> _Brief_
All of the data needs to be reproduced with no alterations.
- Opening Delimiter -
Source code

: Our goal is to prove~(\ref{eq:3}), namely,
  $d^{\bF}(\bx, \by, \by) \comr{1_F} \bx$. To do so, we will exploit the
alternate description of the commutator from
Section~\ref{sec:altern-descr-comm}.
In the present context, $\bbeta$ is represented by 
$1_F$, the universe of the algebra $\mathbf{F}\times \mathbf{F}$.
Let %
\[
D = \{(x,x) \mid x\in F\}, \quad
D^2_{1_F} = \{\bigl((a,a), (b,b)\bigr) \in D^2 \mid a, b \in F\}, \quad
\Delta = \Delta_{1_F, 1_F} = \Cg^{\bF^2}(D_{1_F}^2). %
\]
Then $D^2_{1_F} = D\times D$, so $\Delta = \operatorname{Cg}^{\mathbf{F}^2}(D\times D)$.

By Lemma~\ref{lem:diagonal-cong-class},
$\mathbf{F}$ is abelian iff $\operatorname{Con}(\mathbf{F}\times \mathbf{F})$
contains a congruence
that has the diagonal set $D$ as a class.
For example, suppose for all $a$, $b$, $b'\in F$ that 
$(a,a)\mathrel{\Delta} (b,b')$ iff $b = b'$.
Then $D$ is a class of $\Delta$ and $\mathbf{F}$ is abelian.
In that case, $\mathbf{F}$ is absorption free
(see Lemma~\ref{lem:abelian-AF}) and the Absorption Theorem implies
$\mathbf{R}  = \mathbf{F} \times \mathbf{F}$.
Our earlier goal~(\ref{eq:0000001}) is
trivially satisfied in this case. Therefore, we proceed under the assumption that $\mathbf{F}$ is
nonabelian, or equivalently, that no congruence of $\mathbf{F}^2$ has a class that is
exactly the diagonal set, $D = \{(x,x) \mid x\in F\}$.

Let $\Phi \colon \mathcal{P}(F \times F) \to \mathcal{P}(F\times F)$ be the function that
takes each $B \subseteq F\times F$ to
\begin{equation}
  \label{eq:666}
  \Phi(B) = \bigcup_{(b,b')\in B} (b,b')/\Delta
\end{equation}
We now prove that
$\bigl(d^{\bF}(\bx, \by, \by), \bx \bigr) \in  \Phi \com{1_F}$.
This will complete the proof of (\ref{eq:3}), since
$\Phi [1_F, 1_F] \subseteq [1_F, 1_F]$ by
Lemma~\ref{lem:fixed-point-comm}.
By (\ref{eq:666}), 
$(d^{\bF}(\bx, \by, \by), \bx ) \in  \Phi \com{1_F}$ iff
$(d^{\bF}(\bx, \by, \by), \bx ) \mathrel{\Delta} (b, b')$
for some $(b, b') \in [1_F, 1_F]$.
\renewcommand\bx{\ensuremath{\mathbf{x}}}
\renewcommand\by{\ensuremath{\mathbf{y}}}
- Closing Delimiter -
> _Task solution_
Source code

: Our goal is to prove~(\ref{eq:3}), namely,
  $d^{\bF}(\bx, \by, \by) \comr{1_F} \bx$. To do so, we will exploit the
alternate description of the commutator from
Section~\ref{sec:altern-descr-comm}.
In the present context, $\bbeta$ is represented by 
$1_F$, the universe of the algebra $\mathbf{F}\times \mathbf{F}$.
Let %
\[
D = \{(x,x) \mid x\in F\}, \quad
D^2_{1_F} = \{\bigl((a,a), (b,b)\bigr) \in D^2 \mid a, b \in F\}, \quad
\Delta = \Delta_{1_F, 1_F} = \Cg^{\bF^2}(D_{1_F}^2). %
\]
Then $D^2_{1_F} = D\times D$, so $\Delta = \operatorname{Cg}^{\mathbf{F}^2}(D\times D)$.

By Lemma~\ref{lem:diagonal-cong-class},
$\mathbf{F}$ is abelian iff $\operatorname{Con}(\mathbf{F}\times \mathbf{F})$
contains a congruence
that has the diagonal set $D$ as a class.
For example, suppose for all $a$, $b$, $b'\in F$ that 
$(a,a)\mathrel{\Delta} (b,b')$ iff $b = b'$.
Then $D$ is a class of $\Delta$ and $\mathbf{F}$ is abelian.
In that case, $\mathbf{F}$ is absorption free
(see Lemma~\ref{lem:abelian-AF}) and the Absorption Theorem implies
$\mathbf{R}  = \mathbf{F} \times \mathbf{F}$.
Our earlier goal~(\ref{eq:0000001}) is
trivially satisfied in this case. Therefore, we proceed under the assumption that $\mathbf{F}$ is
nonabelian, or equivalently, that no congruence of $\mathbf{F}^2$ has a class that is
exactly the diagonal set, $D = \{(x,x) \mid x\in F\}$.

Let $\Phi \colon \mathcal{P}(F \times F) \to \mathcal{P}(F\times F)$ be the function that
takes each $B \subseteq F\times F$ to
\begin{equation}
  \label{eq:666}
  \Phi(B) = \bigcup_{(b,b')\in B} (b,b')/\Delta
\end{equation}
We now prove that
$\bigl(d^{\bF}(\bx, \by, \by), \bx \bigr) \in  \Phi \com{1_F}$.
This will complete the proof of (\ref{eq:3}), since
$\Phi [1_F, 1_F] \subseteq [1_F, 1_F]$ by
Lemma~\ref{lem:fixed-point-comm}.
By (\ref{eq:666}), 
$(d^{\bF}(\bx, \by, \by), \bx ) \in  \Phi \com{1_F}$ iff
$(d^{\bF}(\bx, \by, \by), \bx ) \mathrel{\Delta} (b, b')$
for some $(b, b') \in [1_F, 1_F]$.
\renewcommand\bx{\ensuremath{\mathbf{x}}}
\renewcommand\by{\ensuremath{\mathbf{y}}}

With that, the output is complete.